### Data shown

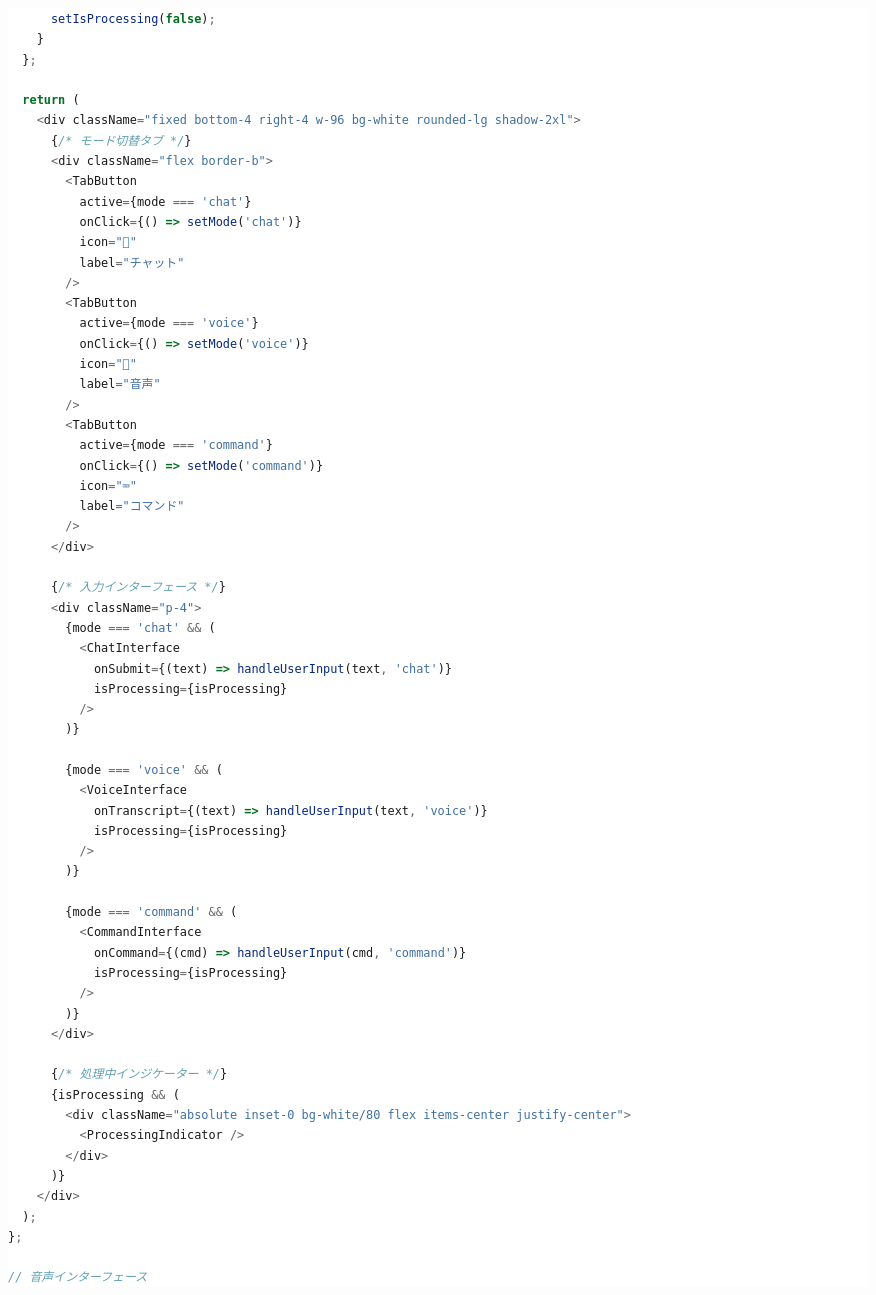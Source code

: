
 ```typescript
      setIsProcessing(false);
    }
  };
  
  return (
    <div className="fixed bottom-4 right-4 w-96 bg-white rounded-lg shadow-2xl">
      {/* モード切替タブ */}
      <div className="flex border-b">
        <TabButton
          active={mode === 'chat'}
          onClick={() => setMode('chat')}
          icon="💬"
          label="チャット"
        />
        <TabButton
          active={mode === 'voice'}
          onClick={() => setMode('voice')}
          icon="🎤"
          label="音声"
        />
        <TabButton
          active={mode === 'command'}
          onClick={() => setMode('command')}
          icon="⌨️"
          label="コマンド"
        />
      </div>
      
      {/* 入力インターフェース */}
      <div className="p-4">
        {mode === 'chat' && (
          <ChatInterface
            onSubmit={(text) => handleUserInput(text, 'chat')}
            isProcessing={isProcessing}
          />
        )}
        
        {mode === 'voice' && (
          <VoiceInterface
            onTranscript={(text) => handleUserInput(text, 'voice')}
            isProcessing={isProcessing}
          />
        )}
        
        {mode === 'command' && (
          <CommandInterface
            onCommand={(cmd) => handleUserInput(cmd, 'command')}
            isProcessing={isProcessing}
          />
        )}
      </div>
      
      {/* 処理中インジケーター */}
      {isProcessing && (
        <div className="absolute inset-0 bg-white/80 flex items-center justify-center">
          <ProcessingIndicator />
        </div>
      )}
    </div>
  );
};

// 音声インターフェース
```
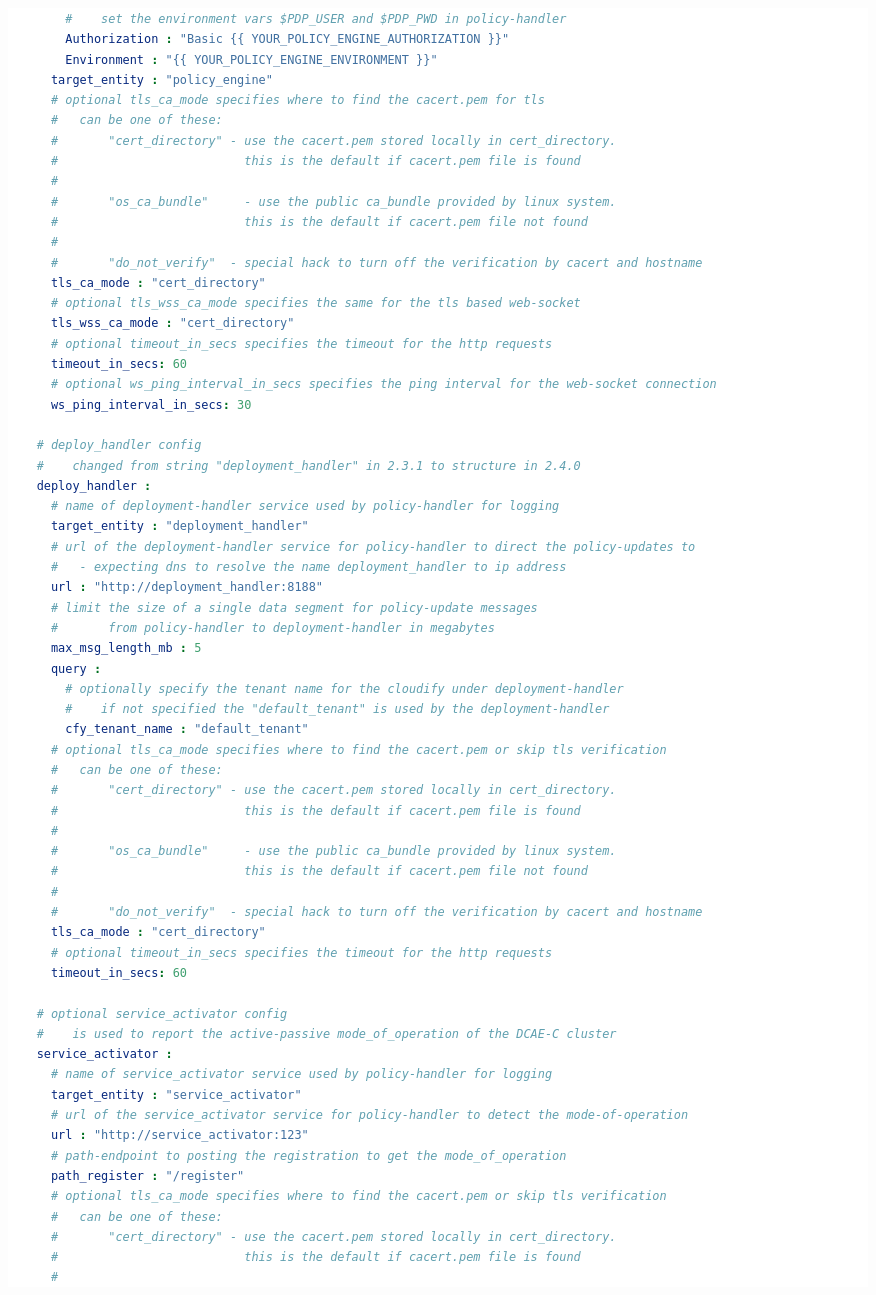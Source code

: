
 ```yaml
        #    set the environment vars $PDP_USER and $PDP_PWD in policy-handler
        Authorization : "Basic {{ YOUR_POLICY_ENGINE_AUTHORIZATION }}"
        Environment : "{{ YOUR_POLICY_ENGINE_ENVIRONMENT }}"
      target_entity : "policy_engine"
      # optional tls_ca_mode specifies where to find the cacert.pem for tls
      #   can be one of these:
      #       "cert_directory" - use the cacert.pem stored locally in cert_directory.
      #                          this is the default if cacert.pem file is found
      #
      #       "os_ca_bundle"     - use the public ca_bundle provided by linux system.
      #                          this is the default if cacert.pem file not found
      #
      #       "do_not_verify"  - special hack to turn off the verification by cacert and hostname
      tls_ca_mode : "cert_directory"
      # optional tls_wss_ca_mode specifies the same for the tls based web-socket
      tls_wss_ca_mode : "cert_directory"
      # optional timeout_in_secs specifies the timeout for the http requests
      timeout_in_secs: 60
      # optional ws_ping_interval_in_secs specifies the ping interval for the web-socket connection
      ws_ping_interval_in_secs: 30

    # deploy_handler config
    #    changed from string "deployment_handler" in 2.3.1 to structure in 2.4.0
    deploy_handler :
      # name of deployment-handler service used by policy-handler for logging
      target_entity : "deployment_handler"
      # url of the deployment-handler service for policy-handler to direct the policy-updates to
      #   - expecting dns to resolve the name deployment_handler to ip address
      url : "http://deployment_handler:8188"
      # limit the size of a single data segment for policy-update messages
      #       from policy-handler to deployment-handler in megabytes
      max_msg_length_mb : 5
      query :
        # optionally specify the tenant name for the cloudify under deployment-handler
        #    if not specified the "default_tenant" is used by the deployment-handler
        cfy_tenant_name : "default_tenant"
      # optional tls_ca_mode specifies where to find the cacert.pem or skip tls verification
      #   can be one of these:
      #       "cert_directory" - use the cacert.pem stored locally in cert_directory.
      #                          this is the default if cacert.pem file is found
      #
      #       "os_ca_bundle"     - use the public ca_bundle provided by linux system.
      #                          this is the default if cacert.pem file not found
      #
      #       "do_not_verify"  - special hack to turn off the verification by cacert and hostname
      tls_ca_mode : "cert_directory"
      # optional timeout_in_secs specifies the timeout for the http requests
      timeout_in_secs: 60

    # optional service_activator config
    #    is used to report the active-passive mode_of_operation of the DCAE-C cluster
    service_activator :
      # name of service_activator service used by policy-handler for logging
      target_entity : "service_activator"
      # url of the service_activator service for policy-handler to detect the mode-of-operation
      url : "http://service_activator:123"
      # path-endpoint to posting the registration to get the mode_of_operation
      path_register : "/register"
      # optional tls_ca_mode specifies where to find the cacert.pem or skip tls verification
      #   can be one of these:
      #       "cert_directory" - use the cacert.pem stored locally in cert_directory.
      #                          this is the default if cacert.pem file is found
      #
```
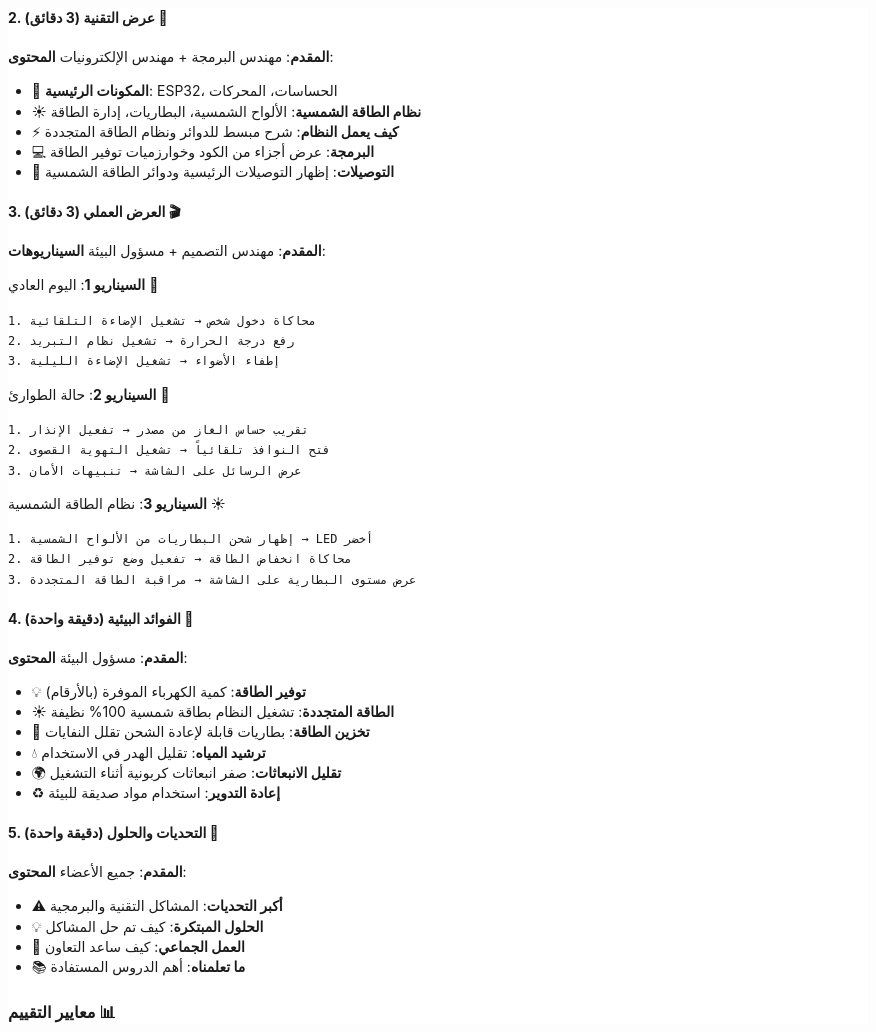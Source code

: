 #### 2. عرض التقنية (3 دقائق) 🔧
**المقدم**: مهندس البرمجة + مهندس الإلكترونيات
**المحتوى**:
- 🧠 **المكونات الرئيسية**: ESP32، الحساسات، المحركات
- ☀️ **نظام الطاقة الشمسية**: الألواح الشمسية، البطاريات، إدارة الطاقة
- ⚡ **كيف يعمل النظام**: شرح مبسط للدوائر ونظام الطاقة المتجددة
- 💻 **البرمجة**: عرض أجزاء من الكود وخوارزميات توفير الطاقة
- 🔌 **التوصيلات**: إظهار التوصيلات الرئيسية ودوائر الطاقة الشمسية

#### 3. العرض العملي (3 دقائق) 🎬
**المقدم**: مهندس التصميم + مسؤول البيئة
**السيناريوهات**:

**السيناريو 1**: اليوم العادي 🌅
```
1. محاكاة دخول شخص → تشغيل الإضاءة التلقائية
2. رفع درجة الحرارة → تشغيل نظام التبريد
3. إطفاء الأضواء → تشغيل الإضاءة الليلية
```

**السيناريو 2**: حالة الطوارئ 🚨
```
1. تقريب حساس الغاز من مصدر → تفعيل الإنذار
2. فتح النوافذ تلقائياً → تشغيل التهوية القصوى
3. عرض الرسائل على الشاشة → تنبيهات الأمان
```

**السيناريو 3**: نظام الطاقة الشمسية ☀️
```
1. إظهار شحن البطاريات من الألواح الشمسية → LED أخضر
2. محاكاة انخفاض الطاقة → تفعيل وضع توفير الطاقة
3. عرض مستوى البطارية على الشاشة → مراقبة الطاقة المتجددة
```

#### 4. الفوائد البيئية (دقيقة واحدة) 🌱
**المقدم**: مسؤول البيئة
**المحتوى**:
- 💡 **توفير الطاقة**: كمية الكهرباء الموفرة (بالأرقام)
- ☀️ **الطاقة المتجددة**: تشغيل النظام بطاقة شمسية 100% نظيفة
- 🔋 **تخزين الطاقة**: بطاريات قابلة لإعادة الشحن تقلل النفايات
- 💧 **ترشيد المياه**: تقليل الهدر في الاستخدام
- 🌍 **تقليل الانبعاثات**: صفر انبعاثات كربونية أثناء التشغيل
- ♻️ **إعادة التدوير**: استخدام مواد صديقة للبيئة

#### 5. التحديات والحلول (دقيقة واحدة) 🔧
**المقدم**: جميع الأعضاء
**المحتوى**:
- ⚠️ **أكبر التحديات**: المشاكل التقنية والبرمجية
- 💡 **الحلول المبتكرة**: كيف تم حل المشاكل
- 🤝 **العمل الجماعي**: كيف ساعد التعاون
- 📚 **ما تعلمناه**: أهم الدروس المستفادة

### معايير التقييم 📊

######

Exercise details: Report the number of lines in the material above that include the string "إظهار". Nothing else belongs in the answer.

Response to the exercise: 2